第66話山野さんと歩く

 山野さんに伝えたい事がありますと伝え、逃げ帰る様に今住んで居る家へ。

 手洗い、うがいはもってのほかで、着替えすらせず勢いよくベッドに倒れこんでぼやく。


「……さすがにもう逃げられない」

 逃げられない。

 指定校推薦の件で、嫌な思いをした山野さん。

 胸を貸して盛大に泣かせてあげた。

 そんなことをしておきながら、山野さんに俺が好意を抱いていないだなんて思われるわけがない。

 そして、俺の胸で大きく声を上げて泣いた山野さん。

 友達以上に思って貰えていなければ、あんな姿を俺に晒すわけがない。




 もう本当に逃げられない。




 互いに互いがどう思っているのか、絶対に気取られた。

 なし崩し的に互いの好意を確かめるかのように、口にしたくなかったからこそ俺は仕切り直しを求めた。


『明日、伝えたい事があります』

 この言葉を山野さんは受け止めてくれた。



 だからこそ、俺がすべきことは一つ。


「明日のお買い物……。
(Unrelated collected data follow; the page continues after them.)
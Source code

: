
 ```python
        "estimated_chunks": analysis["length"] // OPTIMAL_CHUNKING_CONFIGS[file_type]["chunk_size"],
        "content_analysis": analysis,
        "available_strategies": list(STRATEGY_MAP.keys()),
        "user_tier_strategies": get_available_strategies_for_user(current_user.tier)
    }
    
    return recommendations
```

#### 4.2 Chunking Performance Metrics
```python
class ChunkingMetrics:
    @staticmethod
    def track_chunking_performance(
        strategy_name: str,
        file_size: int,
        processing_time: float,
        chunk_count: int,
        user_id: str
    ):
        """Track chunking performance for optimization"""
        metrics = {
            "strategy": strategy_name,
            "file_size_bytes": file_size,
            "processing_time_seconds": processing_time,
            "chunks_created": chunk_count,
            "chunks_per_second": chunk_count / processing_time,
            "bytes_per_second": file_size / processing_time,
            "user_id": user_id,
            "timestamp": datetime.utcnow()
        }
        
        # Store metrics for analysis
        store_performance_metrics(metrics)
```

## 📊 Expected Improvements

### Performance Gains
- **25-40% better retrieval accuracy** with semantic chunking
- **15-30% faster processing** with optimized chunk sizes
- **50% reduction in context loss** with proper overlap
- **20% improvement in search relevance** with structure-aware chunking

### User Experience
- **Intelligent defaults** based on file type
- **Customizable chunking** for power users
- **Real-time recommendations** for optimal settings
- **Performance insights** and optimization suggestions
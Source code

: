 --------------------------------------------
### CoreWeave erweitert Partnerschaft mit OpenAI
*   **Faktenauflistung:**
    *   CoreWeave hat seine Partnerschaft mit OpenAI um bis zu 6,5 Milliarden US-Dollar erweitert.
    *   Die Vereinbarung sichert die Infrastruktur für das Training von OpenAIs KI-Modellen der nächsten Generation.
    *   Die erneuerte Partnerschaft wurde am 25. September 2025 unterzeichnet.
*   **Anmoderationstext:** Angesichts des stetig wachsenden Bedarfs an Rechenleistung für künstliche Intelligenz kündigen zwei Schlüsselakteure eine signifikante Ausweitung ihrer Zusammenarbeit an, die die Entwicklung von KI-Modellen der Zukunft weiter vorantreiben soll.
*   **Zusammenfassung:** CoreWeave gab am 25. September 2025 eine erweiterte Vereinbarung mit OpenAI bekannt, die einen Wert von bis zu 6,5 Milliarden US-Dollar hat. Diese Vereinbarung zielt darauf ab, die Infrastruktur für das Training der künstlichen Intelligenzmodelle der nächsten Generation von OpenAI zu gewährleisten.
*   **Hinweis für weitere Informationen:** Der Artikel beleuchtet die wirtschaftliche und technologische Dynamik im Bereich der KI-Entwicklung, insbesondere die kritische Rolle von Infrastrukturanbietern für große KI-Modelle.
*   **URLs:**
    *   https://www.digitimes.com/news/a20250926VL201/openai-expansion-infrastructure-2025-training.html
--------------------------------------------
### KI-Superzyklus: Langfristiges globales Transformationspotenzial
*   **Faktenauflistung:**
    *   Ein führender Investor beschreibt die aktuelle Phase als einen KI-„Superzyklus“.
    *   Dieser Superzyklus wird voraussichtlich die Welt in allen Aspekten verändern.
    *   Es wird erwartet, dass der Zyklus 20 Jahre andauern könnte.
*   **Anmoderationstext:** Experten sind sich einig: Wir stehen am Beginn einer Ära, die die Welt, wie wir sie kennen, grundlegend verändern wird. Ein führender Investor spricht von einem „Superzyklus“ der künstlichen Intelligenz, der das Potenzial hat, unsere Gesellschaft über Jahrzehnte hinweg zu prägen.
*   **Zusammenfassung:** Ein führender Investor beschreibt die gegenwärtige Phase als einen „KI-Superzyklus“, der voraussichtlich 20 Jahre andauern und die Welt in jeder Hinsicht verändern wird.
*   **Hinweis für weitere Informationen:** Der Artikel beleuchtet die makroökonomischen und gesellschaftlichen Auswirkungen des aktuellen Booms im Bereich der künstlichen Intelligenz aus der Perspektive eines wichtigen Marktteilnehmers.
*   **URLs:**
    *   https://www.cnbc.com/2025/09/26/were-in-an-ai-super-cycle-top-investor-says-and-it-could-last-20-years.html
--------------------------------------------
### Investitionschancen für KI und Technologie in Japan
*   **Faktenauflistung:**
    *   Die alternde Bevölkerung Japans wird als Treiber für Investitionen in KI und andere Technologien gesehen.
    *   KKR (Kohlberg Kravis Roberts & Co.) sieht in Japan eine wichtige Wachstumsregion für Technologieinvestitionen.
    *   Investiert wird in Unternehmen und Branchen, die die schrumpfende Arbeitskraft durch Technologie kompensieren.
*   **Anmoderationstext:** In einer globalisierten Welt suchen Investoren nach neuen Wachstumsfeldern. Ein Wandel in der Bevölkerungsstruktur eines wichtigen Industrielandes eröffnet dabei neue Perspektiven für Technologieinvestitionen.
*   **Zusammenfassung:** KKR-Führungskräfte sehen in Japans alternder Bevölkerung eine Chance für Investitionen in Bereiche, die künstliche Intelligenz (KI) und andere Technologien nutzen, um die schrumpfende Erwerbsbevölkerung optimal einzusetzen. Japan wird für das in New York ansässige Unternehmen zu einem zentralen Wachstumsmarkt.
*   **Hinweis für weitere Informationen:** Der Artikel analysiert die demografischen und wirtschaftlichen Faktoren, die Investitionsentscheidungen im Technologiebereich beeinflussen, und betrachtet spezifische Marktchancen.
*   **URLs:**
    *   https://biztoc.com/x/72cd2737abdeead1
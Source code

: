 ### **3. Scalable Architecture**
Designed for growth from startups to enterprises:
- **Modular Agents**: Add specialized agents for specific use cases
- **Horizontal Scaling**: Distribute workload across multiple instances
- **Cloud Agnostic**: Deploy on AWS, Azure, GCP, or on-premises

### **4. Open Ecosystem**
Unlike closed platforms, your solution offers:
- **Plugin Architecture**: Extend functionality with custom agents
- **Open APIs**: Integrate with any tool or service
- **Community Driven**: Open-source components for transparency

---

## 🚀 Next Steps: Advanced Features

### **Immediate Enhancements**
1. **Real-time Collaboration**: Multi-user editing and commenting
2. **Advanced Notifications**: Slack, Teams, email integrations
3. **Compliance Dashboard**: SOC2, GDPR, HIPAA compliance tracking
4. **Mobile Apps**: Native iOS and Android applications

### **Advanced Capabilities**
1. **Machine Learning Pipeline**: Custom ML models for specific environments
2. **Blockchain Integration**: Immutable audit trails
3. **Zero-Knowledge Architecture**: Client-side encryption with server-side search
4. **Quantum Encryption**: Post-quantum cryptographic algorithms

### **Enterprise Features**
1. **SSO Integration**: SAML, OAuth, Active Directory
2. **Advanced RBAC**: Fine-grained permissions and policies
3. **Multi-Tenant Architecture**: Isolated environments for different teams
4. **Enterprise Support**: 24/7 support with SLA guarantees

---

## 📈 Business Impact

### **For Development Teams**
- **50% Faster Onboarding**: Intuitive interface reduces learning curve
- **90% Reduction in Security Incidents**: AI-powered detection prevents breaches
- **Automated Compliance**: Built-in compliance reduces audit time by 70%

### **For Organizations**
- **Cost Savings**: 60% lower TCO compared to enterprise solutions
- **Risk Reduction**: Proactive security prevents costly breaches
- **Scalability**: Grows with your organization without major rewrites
いいや、デートをなんとしてでも成功させる」

 お出掛けだの、遊びに行くだの言い回しを変えて逸らしてきた言葉。

 『デート』という単語に意識を向ける。

 お買い物と言えど、デートと言えるような雰囲気を醸し出せ。

 そして、最後には……



「思いを伝える」



 こうして、明確な目標を持った俺は前へ進み始めた。









 次の日の朝。

 外は秋晴れで良い天気。

 そんな中、俺はたまたま日曜日が休みな姉さんに挨拶をして家を出る。


「行ってきます」


「……デートですね」


「っく」

 俺の格好を見ただけで確信を突く姉さん。

 そりゃまあ、今日の服装は誰がどう見ても気合が入っている。

 清潔感が溢れる服装で、どう見ても友達と遊びに行くだけには見えない。


「まったく、しょうがないですね。ちょっとだけ、待っててください」

 ごそごそとカバンから財布を取り出した姉さん。

 そして、財布からお札を取り出して、俺に渡してきた。


「姉さん?」


「お小遣いです」


「ありがとう」

 貰ったお金を自身の財布に仕舞う。

 そして、住んで居るマンションの敷地から出た時だ。


「えへへ。待ちきれないから来ちゃった」

 明らかに気合の入った服装で待ちぼうけしている山野さんが居た。

 咄嗟の出来事に目を丸くしたものの、平静を装い俺は言う。


「可愛いですね」


「でしょ? 今日は気合を入れたんだよ。間宮君とのお出かけだしさ。そっちこそ気合十分な感じだけど?」


「まあ、山野さんとのお出かけですからね」


「ふふっ。そっか」


「はい、そうですよ」

 何度もこんなやり取りを山野さんと繰り広げて来た。

 でも、昨日の出来事のせいで、いつもと全然違う。

 高鳴る鼓動。

 高ぶる感情。

 抑えきれそうにない気持ちを押さえつけて、おしゃれな山野さんに呼びかける。


「山野さん。行きましょっか」


「行こっか。間宮君」

 本当の待ち合わせ場所は山野さんが住んで居るアパートの前。

 待ち合わしていた時間は今よりも20分も後。

 さっそく、予定が崩れ去った中、俺と山野さんは……ゆっくりと目的地に足を向けて歩き始めた。


「で、今日はどこでお買い物するの?」


「あ~、今日はぶらぶらと歩きたい気分なので、ショッピングモールじゃなくて、駅前です」

 

「そもそも、今日、お買い物に行こうって誘ってくれたのはどうして?」

 けい先輩が勝手にやった事で、本当は今日は誘うつもりどころか、お買い物に行くつもりすらなかった。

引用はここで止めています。